Comparative study on the stem cell phenotypes of C6 cells under different culture conditions

Department of Neurosurgery and Neuro-Oncology Molecular Biology Laboratory, Tongji Hospital, Tongji Medical College, Huazhong University of Science and Technology, Wuhan, Hubei 430030, China.
Chinese medical journal (Impact Factor: 1.05). 10/2011; 124(19):3118-26. DOI: 10.3760/cma.j.issn.0366-6999.2011.19.030
Source: PubMed


Glioma stem cell (GSC) hypothesis posits that a subpopulation of cells within gliomas have true clonogenic and tumorigenic potential. Significantly, a more controversial correlate to GSC is that cells in different culture conditions might display distinct stem cell properties.
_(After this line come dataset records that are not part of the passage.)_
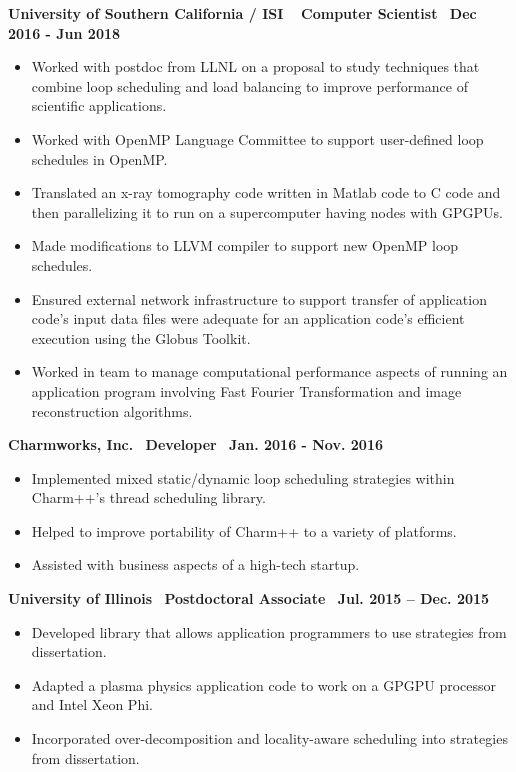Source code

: \textbf{University of Southern California / ISI $\>$$\>$$\>$$\>$Computer Scientist$\>$$\>$$\>$$\>$Dec 2016 - Jun 2018}
\vspace*{-0.0in} 
\begin{itemize}
\item Worked with postdoc from LLNL on a proposal to study
techniques that combine loop scheduling and load balancing to improve
performance of scientific applications.
\item Worked with OpenMP Language Committee to support user-defined loop schedules in OpenMP.
\item Translated an x-ray tomography code written in
Matlab code to C code and then parallelizing it to run on a supercomputer
having nodes with GPGPUs. 
\item Made modifications to LLVM compiler to support new OpenMP loop schedules. 
\item Ensured external network infrastructure to support transfer of application code's input data files were adequate
for an application code's efficient execution using the Globus Toolkit. 
\item Worked in team to manage computational performance aspects of running an application program involving Fast Fourier Transformation and image reconstruction algorithms. 
\end{itemize}

\textbf{Charmworks, Inc.$\>$$\>$$\>$$\>$Developer$\>$$\>$$\>$$\>$Jan. 2016 - Nov. 2016}
\vspace*{-0.0in}
\begin{itemize}
\item Implemented mixed static/dynamic loop scheduling
strategies within Charm++'s thread scheduling library.
\item Helped to improve portability of Charm++ to a variety of platforms. 
\item Assisted with business aspects of a high-tech startup. 
\end{itemize} 

\textbf{ University of Illinois$\>$$\>$$\>$$\>$Postdoctoral Associate$\>$$\>$$\>$$\>$Jul. 2015 – Dec. 2015}
\vspace*{-0.0in}
\begin{itemize} 
\item Developed library that allows application programmers to use strategies from dissertation.
\item Adapted a plasma physics application code to work on a
GPGPU processor and Intel Xeon Phi.
\item Incorporated over-decomposition and locality-aware scheduling into strategies from dissertation.
\end{itemize}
Considering these possibilities, we applied an approach comparing stem cell characteristics of C6 glioma cells under different culture conditions.
C6 cells were cultured under three different growth conditions, i.e., adherent growth in conventional 10% serum medium, non-adherent spheres growth in serum-free medium, as well as adherent growth on laminin-coated flask in serum-free medium. Growth characteristics were detected contrastively through neurosphere formation assay and cell cycle analysis. Markers were determined by immunofluorescence, relative-quantitative reverse transcription (RT)-PCR, Western blotting and flow cytometry. Side population cells were analyzed via flow cytometry. Tumor models were detected by magnetic resonance imaging and hematoxylin & eosin staining. Data analyses were performed with SPSS software (17.0).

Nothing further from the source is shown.